RECORDS TO PROCESS:

------

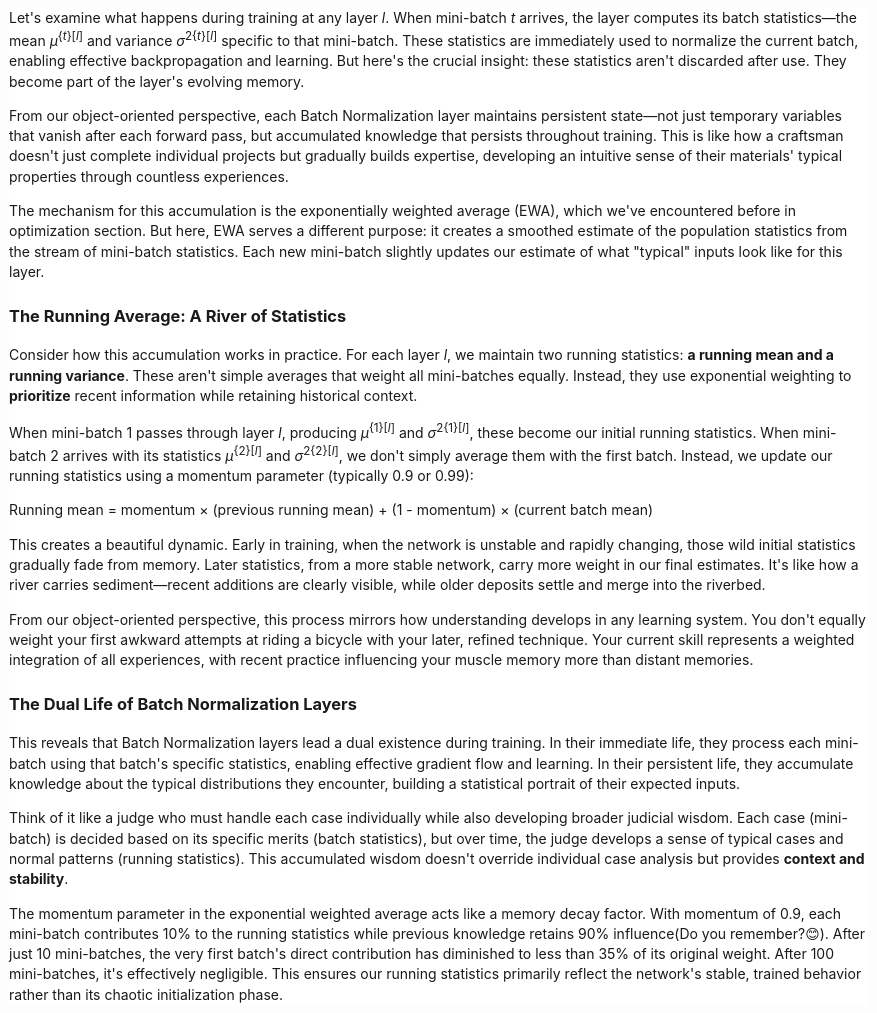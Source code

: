 Let's examine what happens during training at any layer $l$. When mini-batch $t$ arrives, the layer computes its batch statistics—the mean $`μ^{\{t\}[l]}`$ and variance $`σ^{2\{t\}[l]}`$ specific to that mini-batch. These statistics are immediately used to normalize the current batch, enabling effective backpropagation and learning. But here's the crucial insight: these statistics aren't discarded after use. They become part of the layer's evolving memory.

From our object-oriented perspective, each Batch Normalization layer maintains persistent state—not just temporary variables that vanish after each forward pass, but accumulated knowledge that persists throughout training. This is like how a craftsman doesn't just complete individual projects but gradually builds expertise, developing an intuitive sense of their materials' typical properties through countless experiences.

The mechanism for this accumulation is the exponentially weighted average (EWA), which we've encountered before in optimization section. But here, EWA serves a different purpose: it creates a smoothed estimate of the population statistics from the stream of mini-batch statistics. Each new mini-batch slightly updates our estimate of what "typical" inputs look like for this layer.

### The Running Average: A River of Statistics

Consider how this accumulation works in practice. For each layer $l$, we maintain two running statistics: **a running mean and a running variance**. These aren't simple averages that weight all mini-batches equally. Instead, they use exponential weighting to **prioritize** recent information while retaining historical context.

When mini-batch 1 passes through layer $l$, producing $`μ^{\{1\}[l]}`$ and $`σ^{2\{1\}[l]}`$, these become our initial running statistics. When mini-batch 2 arrives with its statistics $`μ^{\{2\}[l]}`$ and $`σ^{2\{2\}[l]}`$, we don't simply average them with the first batch. Instead, we update our running statistics using a momentum parameter (typically 0.9 or 0.99):  

Running mean = momentum × (previous running mean) + (1 - momentum) × (current batch mean)  

This creates a beautiful dynamic. Early in training, when the network is unstable and rapidly changing, those wild initial statistics gradually fade from memory. Later statistics, from a more stable network, carry more weight in our final estimates. It's like how a river carries sediment—recent additions are clearly visible, while older deposits settle and merge into the riverbed.

From our object-oriented perspective, this process mirrors how understanding develops in any learning system. You don't equally weight your first awkward attempts at riding a bicycle with your later, refined technique. Your current skill represents a weighted integration of all experiences, with recent practice influencing your muscle memory more than distant memories.

### The Dual Life of Batch Normalization Layers

This reveals that Batch Normalization layers lead a dual existence during training. In their immediate life, they process each mini-batch using that batch's specific statistics, enabling effective gradient flow and learning. In their persistent life, they accumulate knowledge about the typical distributions they encounter, building a statistical portrait of their expected inputs.

Think of it like a judge who must handle each case individually while also developing broader judicial wisdom. Each case (mini-batch) is decided based on its specific merits (batch statistics), but over time, the judge develops a sense of typical cases and normal patterns (running statistics). This accumulated wisdom doesn't override individual case analysis but provides **context and stability**.

The momentum parameter in the exponential weighted average acts like a memory decay factor. With momentum of 0.9, each mini-batch contributes 10% to the running statistics while previous knowledge retains 90% influence(Do you remember?😊). After just 10 mini-batches, the very first batch's direct contribution has diminished to less than 35% of its original weight. After 100 mini-batches, it's effectively negligible. This ensures our running statistics primarily reflect the network's stable, trained behavior rather than its chaotic initialization phase.
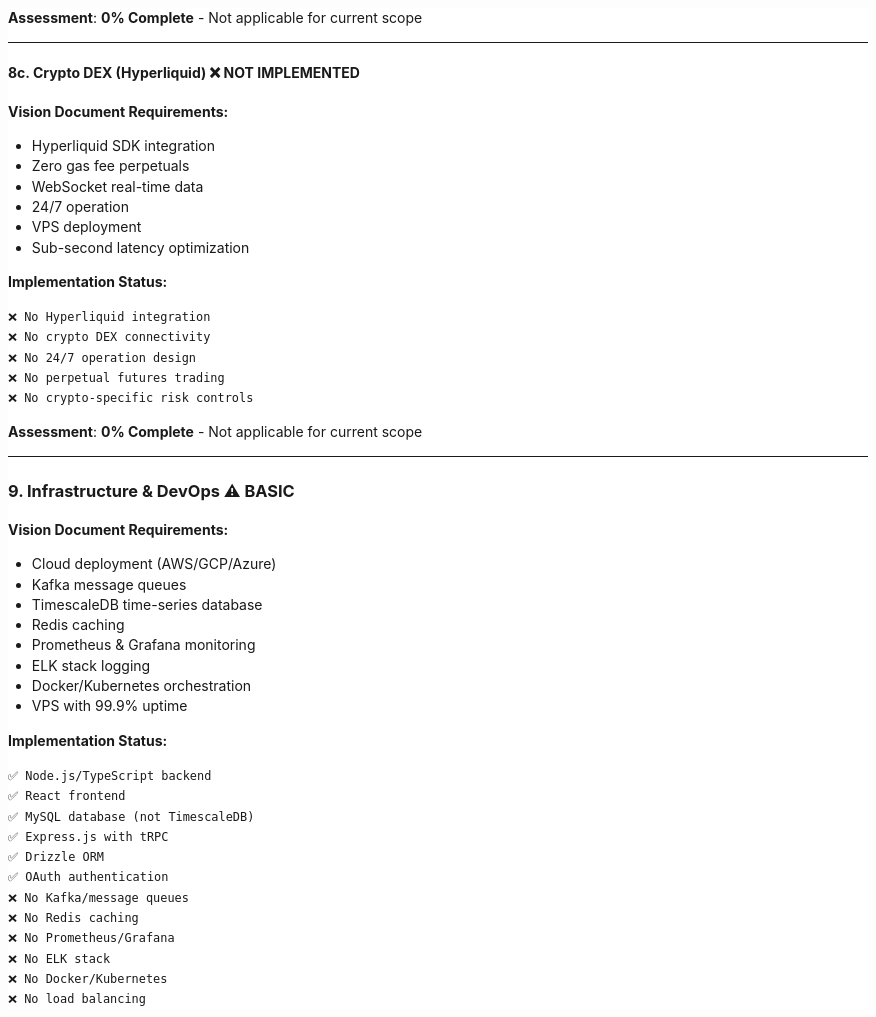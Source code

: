 **Assessment**: **0% Complete** - Not applicable for current scope

---

#### 8c. Crypto DEX (Hyperliquid) ❌ **NOT IMPLEMENTED**

**Vision Document Requirements:**
- Hyperliquid SDK integration
- Zero gas fee perpetuals
- WebSocket real-time data
- 24/7 operation
- VPS deployment
- Sub-second latency optimization

**Implementation Status:**
```
❌ No Hyperliquid integration
❌ No crypto DEX connectivity
❌ No 24/7 operation design
❌ No perpetual futures trading
❌ No crypto-specific risk controls
```

**Assessment**: **0% Complete** - Not applicable for current scope

---

### 9. Infrastructure & DevOps ⚠️ **BASIC**

**Vision Document Requirements:**
- Cloud deployment (AWS/GCP/Azure)
- Kafka message queues
- TimescaleDB time-series database
- Redis caching
- Prometheus & Grafana monitoring
- ELK stack logging
- Docker/Kubernetes orchestration
- VPS with 99.9% uptime

**Implementation Status:**
```
✅ Node.js/TypeScript backend
✅ React frontend
✅ MySQL database (not TimescaleDB)
✅ Express.js with tRPC
✅ Drizzle ORM
✅ OAuth authentication
❌ No Kafka/message queues
❌ No Redis caching
❌ No Prometheus/Grafana
❌ No ELK stack
❌ No Docker/Kubernetes
❌ No load balancing
```
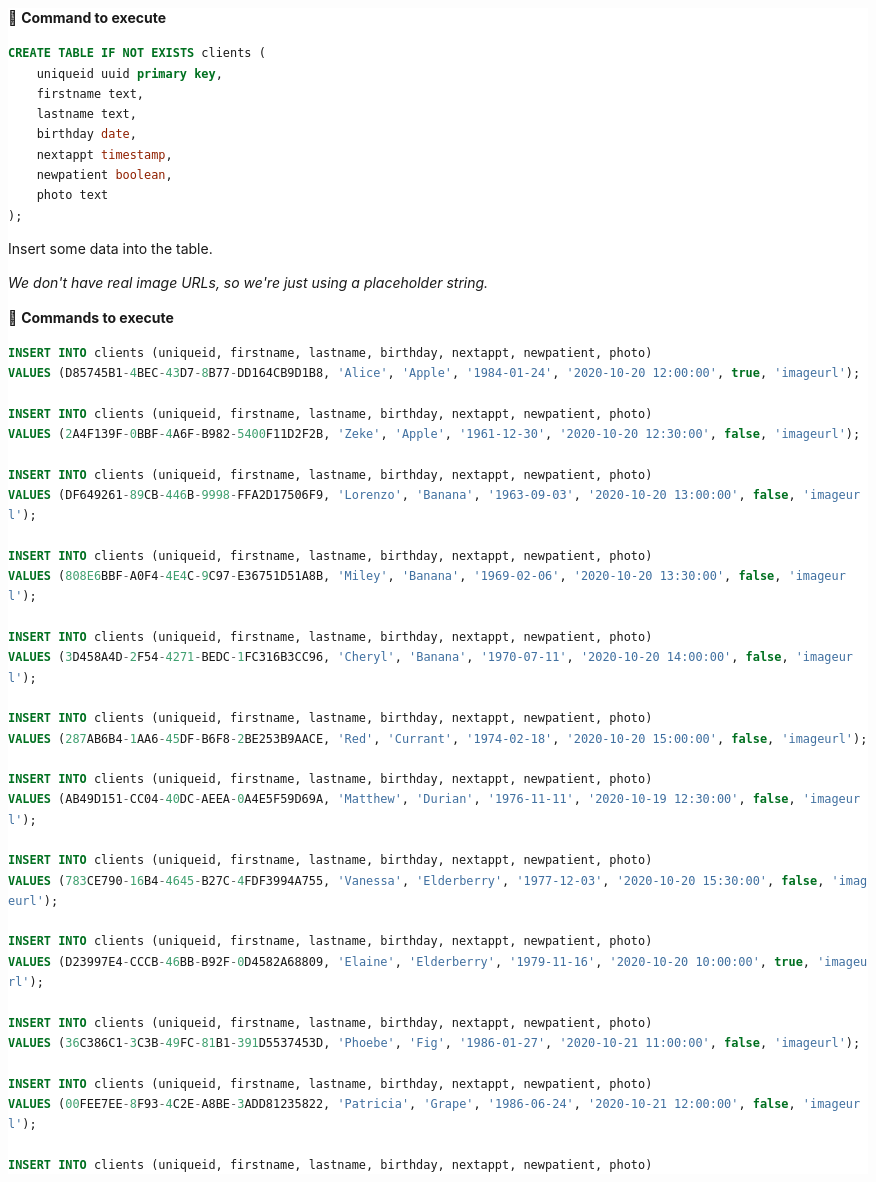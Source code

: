 📘 **Command to execute**

```SQL
CREATE TABLE IF NOT EXISTS clients (
    uniqueid uuid primary key,
    firstname text,
    lastname text,
    birthday date,
    nextappt timestamp,
    newpatient boolean,
    photo text
);
```

Insert some data into the table.

_We don't have real image URLs, so we're just using a placeholder string._

📘 **Commands to execute**

```SQL
INSERT INTO clients (uniqueid, firstname, lastname, birthday, nextappt, newpatient, photo)
VALUES (D85745B1-4BEC-43D7-8B77-DD164CB9D1B8, 'Alice', 'Apple', '1984-01-24', '2020-10-20 12:00:00', true, 'imageurl');

INSERT INTO clients (uniqueid, firstname, lastname, birthday, nextappt, newpatient, photo)
VALUES (2A4F139F-0BBF-4A6F-B982-5400F11D2F2B, 'Zeke', 'Apple', '1961-12-30', '2020-10-20 12:30:00', false, 'imageurl');

INSERT INTO clients (uniqueid, firstname, lastname, birthday, nextappt, newpatient, photo)
VALUES (DF649261-89CB-446B-9998-FFA2D17506F9, 'Lorenzo', 'Banana', '1963-09-03', '2020-10-20 13:00:00', false, 'imageurl');

INSERT INTO clients (uniqueid, firstname, lastname, birthday, nextappt, newpatient, photo)
VALUES (808E6BBF-A0F4-4E4C-9C97-E36751D51A8B, 'Miley', 'Banana', '1969-02-06', '2020-10-20 13:30:00', false, 'imageurl');

INSERT INTO clients (uniqueid, firstname, lastname, birthday, nextappt, newpatient, photo)
VALUES (3D458A4D-2F54-4271-BEDC-1FC316B3CC96, 'Cheryl', 'Banana', '1970-07-11', '2020-10-20 14:00:00', false, 'imageurl');

INSERT INTO clients (uniqueid, firstname, lastname, birthday, nextappt, newpatient, photo)
VALUES (287AB6B4-1AA6-45DF-B6F8-2BE253B9AACE, 'Red', 'Currant', '1974-02-18', '2020-10-20 15:00:00', false, 'imageurl');

INSERT INTO clients (uniqueid, firstname, lastname, birthday, nextappt, newpatient, photo)
VALUES (AB49D151-CC04-40DC-AEEA-0A4E5F59D69A, 'Matthew', 'Durian', '1976-11-11', '2020-10-19 12:30:00', false, 'imageurl');

INSERT INTO clients (uniqueid, firstname, lastname, birthday, nextappt, newpatient, photo)
VALUES (783CE790-16B4-4645-B27C-4FDF3994A755, 'Vanessa', 'Elderberry', '1977-12-03', '2020-10-20 15:30:00', false, 'imageurl');

INSERT INTO clients (uniqueid, firstname, lastname, birthday, nextappt, newpatient, photo)
VALUES (D23997E4-CCCB-46BB-B92F-0D4582A68809, 'Elaine', 'Elderberry', '1979-11-16', '2020-10-20 10:00:00', true, 'imageurl');

INSERT INTO clients (uniqueid, firstname, lastname, birthday, nextappt, newpatient, photo)
VALUES (36C386C1-3C3B-49FC-81B1-391D5537453D, 'Phoebe', 'Fig', '1986-01-27', '2020-10-21 11:00:00', false, 'imageurl');

INSERT INTO clients (uniqueid, firstname, lastname, birthday, nextappt, newpatient, photo)
VALUES (00FEE7EE-8F93-4C2E-A8BE-3ADD81235822, 'Patricia', 'Grape', '1986-06-24', '2020-10-21 12:00:00', false, 'imageurl');

INSERT INTO clients (uniqueid, firstname, lastname, birthday, nextappt, newpatient, photo)
```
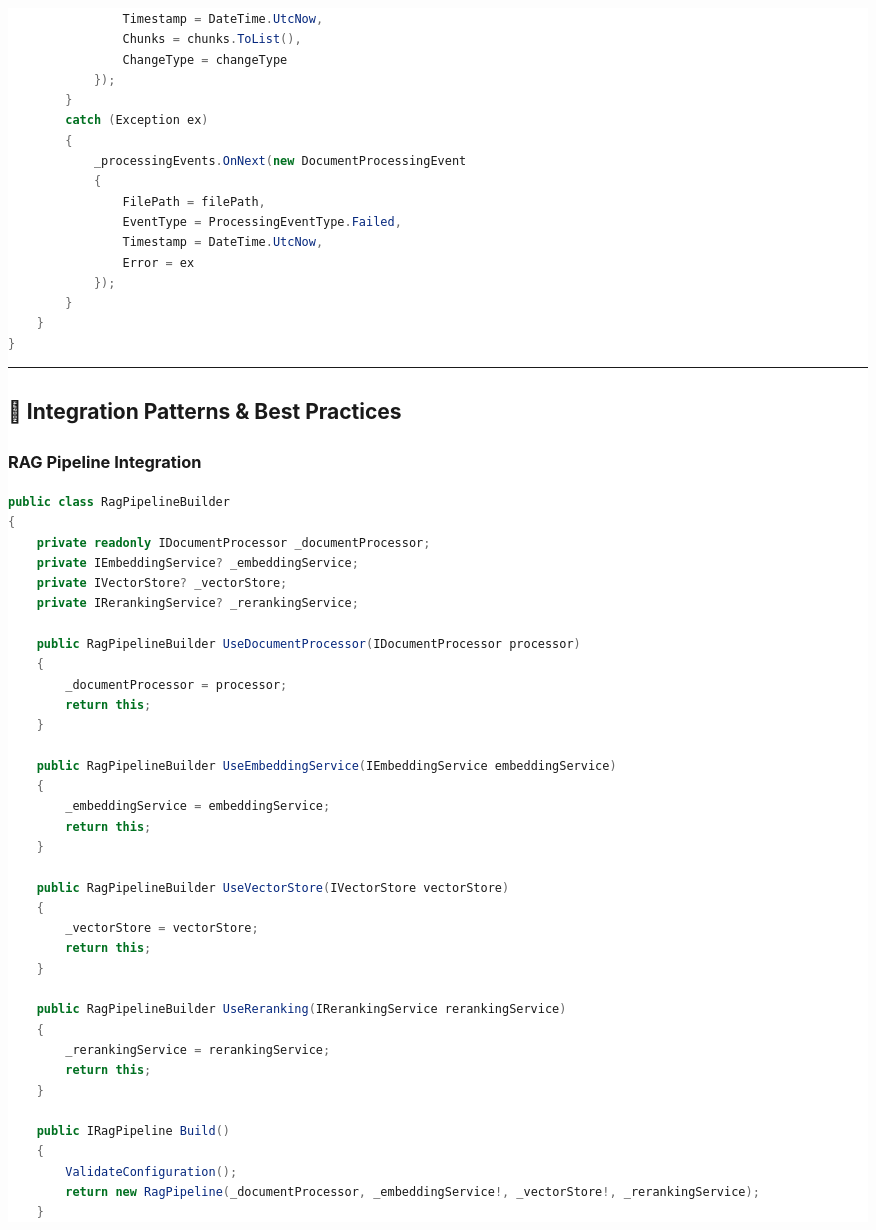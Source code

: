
 ```csharp
                Timestamp = DateTime.UtcNow,
                Chunks = chunks.ToList(),
                ChangeType = changeType
            });
        }
        catch (Exception ex)
        {
            _processingEvents.OnNext(new DocumentProcessingEvent
            {
                FilePath = filePath,
                EventType = ProcessingEventType.Failed,
                Timestamp = DateTime.UtcNow,
                Error = ex
            });
        }
    }
}
```

---

## 🔧 Integration Patterns & Best Practices

### RAG Pipeline Integration

```csharp
public class RagPipelineBuilder
{
    private readonly IDocumentProcessor _documentProcessor;
    private IEmbeddingService? _embeddingService;
    private IVectorStore? _vectorStore;
    private IRerankingService? _rerankingService;
    
    public RagPipelineBuilder UseDocumentProcessor(IDocumentProcessor processor)
    {
        _documentProcessor = processor;
        return this;
    }
    
    public RagPipelineBuilder UseEmbeddingService(IEmbeddingService embeddingService)
    {
        _embeddingService = embeddingService;
        return this;
    }
    
    public RagPipelineBuilder UseVectorStore(IVectorStore vectorStore)
    {
        _vectorStore = vectorStore;
        return this;
    }
    
    public RagPipelineBuilder UseReranking(IRerankingService rerankingService)
    {
        _rerankingService = rerankingService;
        return this;
    }
    
    public IRagPipeline Build()
    {
        ValidateConfiguration();
        return new RagPipeline(_documentProcessor, _embeddingService!, _vectorStore!, _rerankingService);
    }
```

------

TASK TO CARRY OUT: The word "variance" is the filter: copy every line of the listing above that contains it.

SOLUTION:
: Let's examine what happens during training at any layer $l$. When mini-batch $t$ arrives, the layer computes its batch statistics—the mean $`μ^{\{t\}[l]}`$ and variance $`σ^{2\{t\}[l]}`$ specific to that mini-batch. These statistics are immediately used to normalize the current batch, enabling effective backpropagation and learning. But here's the crucial insight: these statistics aren't discarded after use. They become part of the layer's evolving memory.
Consider how this accumulation works in practice. For each layer $l$, we maintain two running statistics: **a running mean and a running variance**. These aren't simple averages that weight all mini-batches equally. Instead, they use exponential weighting to **prioritize** recent information while retaining historical context.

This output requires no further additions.